My neighbor Tom had the top down on his '66 Mustang convertible in January, when it felt like May and even bald guys went hatless. He called me to say I should be bold and come out in favor of global warming.

I told him there were island nations in the Indian Ocean and the South Pacific whose people feared for their very existence if Arctic ice melts and oceans rise.

"So we're losing an island," he said. "I just met three guys who played nine holes of golf."

That round would have been on January's last day, when the temperature hit 60. It was the 13th day of the year on which the normal high temperature was exceeded by at least 10 degrees. Sure, it's snowed since and it could be slippy today, but my neighbor sees the trend as our friend.

Tom sees a future of fewer heart attacks from shoveling snow, less obesity because people will have more chances to go outside and play, and less Prozac because we'll all be in better moods.

I'm not so sure we can link the temperature with the waistline. I know a fat guy in Miami. I also have trouble understanding the quirks of climate change, a.k.a. global weirding. (Warmer northern seas can bring a colder European winter?) But if rising oceans force people to flee the Maldives or Tuvalu or south Florida for Pittsburgh, well, "man is migratory," saith Tom.

As flippant as that sounds, an unseasonably warm winter month does get us wondering if it's a harbinger of a warmer planet. With National Academy of Science findings lambasted by many of the nation's eminent radio talk show hosts, that's a volatile subject. For the sake of argument, though, let's say scientists know more than recast deejays.

What does that mean for Pittsburgh? I mean besides more peach and cherry trees. (The U.S. Department of Agriculture's new "plant hardiness map" has adjusted Pennsylvania's growing zones to reflect average temperature data that is about 5 degrees warmer.)
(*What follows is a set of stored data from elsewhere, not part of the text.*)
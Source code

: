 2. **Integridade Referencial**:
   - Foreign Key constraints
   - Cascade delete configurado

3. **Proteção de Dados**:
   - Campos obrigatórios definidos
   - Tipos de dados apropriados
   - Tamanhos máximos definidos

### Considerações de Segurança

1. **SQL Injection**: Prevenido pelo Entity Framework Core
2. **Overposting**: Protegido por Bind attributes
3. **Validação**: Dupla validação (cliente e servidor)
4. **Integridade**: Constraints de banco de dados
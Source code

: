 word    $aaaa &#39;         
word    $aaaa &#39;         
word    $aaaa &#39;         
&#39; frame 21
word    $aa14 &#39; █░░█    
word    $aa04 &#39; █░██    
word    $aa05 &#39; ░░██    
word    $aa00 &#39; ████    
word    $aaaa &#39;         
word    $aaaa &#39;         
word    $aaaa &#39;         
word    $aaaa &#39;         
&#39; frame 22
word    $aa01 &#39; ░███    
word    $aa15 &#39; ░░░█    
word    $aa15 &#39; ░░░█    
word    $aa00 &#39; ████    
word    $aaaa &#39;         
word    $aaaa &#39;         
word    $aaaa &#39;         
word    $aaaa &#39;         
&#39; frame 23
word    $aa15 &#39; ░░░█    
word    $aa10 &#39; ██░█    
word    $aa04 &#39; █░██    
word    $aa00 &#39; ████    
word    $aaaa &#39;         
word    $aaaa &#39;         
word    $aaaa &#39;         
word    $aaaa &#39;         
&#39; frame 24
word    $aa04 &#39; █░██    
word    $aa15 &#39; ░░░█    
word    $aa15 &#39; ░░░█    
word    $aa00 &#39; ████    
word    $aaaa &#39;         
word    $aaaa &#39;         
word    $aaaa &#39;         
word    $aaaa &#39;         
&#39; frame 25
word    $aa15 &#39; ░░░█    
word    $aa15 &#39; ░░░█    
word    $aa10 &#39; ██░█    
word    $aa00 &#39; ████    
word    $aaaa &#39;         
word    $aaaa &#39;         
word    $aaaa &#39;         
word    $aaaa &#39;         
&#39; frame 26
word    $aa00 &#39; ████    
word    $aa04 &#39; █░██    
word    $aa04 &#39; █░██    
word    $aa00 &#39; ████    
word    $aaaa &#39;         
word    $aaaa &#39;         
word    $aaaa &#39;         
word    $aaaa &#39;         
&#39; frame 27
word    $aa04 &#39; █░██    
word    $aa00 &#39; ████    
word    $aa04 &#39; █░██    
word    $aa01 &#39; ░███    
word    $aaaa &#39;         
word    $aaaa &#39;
My neighbor's musings had me retrieving an April 2007 story in The Atlantic magazine by Gregg Easterbrook: "Global Warming: Who Loses -- And Who Wins?" Even suggesting there could be winners stirred controversy because, as one angry letter-writer put it, "If a drop in the Shanghai stock index is felt immediately in New York, imagine what would happen if Shanghai dropped into the sea!"